**Q5: Compare the performance of smaller distilled multilingual models as compared to their largest counterparts**

**Q6: Evaluate Different distance functions used to measure Semantic Similarity in a practical setting**

## Similarity Methods (Traditional)

1. Jaccard Similarity - refers to the number of words that are common in two sentences of data, over the total number of words in the two sentences.
   

In [19]:
first_sentence = "I am Ashish, I love playing football. I wanted to be a professional football player."
second_sentence = "I am Ahmed, I wish I could play football. My dream was to be a professional football player."

In [6]:
# Split the sentences into list of words
first_sentence = first_sentence.split()
second_sentence = second_sentence.split()

In [14]:
# Convert our list of words into a sets(to remove duplicates)
first_sentence = set(first_sentence)
second_sentence = set(second_sentence)

print(first_sentence)
print('----' * 34)
print(second_sentence)

{'football.', 'a', 'to', 'Ashish,', 'player.', 'love', 'wanted', 'be', 'professional', 'playing', 'football', 'I', 'am'}
----------------------------------------------------------------------------------------------------------------------------------------
{'football.', 'to', 'My', 'could', 'am', 'play', 'a', 'player.', 'dream', 'be', 'professional', 'Ahmed,', 'was', 'football', 'I', 'wish'}


In [9]:
# Calculate the shared words between the two sentences
shared_words = first_sentence.intersection(second_sentence)
print(shared_words)
print('----' * 20)
print(len(shared_words))

{'football.', 'a', 'to', 'player.', 'be', 'professional', 'football', 'I', 'am'}
--------------------------------------------------------------------------------
9


In [11]:
# Count the total number of unique words in both sentences
total_words = first_sentence.union(second_sentence)
print(total_words)
print('----' * 20)
print(len(total_words))

{'football.', 'was', 'to', 'Ashish,', 'love', 'My', 'could', 'am', 'play', 'a', 'player.', 'dream', 'wanted', 'be', 'professional', 'Ahmed,', 'playing', 'football', 'I', 'wish'}
--------------------------------------------------------------------------------
20


In [16]:
jacard_similarity = len(shared_words) / len(total_words)
print(jacard_similarity)

0.45


Challenges:

Two sentences that share nothing but words like 'the', 'a', 'how' etc will have a high similarity score despite being completely dissimilar.

Solution:

We can use stopword removal, stemmning or lemmatization (so words like 'Travelling and 'travels' can match) and other preprocessing techniques. 
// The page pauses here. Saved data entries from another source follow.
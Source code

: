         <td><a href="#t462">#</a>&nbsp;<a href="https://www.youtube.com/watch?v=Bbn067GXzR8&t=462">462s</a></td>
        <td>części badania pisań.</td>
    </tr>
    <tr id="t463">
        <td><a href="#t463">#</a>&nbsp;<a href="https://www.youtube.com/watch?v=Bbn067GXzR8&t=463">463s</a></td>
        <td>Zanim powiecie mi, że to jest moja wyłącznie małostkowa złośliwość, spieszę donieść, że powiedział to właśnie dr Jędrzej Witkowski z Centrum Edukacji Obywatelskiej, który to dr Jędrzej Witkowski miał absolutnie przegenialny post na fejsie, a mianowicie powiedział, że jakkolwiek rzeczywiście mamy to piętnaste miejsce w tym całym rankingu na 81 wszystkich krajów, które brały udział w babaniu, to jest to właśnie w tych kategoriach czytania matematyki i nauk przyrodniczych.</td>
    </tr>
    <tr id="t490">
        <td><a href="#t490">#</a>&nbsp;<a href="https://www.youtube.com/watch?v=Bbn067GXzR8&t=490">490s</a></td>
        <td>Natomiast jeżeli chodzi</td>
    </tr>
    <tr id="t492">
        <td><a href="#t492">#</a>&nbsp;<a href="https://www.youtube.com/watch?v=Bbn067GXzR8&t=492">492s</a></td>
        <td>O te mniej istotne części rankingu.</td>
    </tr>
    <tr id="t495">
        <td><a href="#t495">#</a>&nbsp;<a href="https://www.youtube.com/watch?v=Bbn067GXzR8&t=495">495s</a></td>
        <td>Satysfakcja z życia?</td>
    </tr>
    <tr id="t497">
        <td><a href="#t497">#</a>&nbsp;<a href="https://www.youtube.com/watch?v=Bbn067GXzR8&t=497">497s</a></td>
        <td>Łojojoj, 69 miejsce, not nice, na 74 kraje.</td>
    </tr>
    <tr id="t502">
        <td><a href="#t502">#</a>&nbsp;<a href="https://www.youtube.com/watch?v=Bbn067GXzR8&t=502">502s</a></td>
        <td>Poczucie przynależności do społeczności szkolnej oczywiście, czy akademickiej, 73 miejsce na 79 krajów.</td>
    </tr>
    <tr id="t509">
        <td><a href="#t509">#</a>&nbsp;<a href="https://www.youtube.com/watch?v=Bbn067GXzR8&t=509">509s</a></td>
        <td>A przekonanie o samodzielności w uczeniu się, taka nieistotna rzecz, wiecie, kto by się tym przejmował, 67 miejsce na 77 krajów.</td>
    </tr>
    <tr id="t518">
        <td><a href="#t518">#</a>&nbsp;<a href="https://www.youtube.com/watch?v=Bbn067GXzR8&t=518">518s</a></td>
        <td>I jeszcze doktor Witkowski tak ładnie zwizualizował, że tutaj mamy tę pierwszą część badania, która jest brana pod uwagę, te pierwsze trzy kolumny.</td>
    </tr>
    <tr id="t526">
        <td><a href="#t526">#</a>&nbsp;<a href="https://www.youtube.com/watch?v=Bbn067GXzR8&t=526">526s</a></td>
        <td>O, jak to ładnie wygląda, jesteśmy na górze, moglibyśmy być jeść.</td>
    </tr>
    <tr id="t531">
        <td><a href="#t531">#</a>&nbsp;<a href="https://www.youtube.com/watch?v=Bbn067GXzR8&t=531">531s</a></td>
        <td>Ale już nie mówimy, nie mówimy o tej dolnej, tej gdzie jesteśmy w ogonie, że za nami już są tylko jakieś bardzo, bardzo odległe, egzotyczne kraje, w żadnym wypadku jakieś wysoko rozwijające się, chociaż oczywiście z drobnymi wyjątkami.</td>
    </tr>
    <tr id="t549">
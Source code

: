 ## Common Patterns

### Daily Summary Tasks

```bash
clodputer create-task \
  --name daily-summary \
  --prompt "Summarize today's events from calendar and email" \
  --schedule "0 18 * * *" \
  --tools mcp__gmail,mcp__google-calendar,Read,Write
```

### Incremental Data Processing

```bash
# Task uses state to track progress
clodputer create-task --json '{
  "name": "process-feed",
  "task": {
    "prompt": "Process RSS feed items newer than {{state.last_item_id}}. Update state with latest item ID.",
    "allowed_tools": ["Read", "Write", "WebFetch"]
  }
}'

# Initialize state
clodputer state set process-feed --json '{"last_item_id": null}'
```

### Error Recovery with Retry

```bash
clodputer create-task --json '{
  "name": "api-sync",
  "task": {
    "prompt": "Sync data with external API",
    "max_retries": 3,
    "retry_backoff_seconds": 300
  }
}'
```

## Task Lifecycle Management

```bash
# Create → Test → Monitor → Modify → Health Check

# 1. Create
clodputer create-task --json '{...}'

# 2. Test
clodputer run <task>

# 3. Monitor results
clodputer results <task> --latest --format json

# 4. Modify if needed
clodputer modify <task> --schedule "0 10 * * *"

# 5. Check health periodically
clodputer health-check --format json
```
However, this will not work for languages like Chinese, Japanese, Korean etc. where there is no concept of a word. and There are methods that avoid these problems altogether.
Also, for our use case we need to keep stop words for lexical search.

## w-Shingling

w-shingling is a similar method to Jaccard similarity, but instead of using words, we use n-grams (sequences of n words).
Lets see an example: using bigrams (n=2) e.g 2-shingling

In [20]:
# Split the sentences into list of words
first_sentence = first_sentence.split()
second_sentence = second_sentence.split()

In [21]:
first_sentence_shingle = set([' '.join([first_sentence[i], first_sentence[i+1]]) for i in range(len(first_sentence)) if i != len(first_sentence) - 1])
second_sentence_shingle = set([' '.join([second_sentence[i], second_sentence[i+1]]) for i in range(len(second_sentence)) if i != len(second_sentence) - 1])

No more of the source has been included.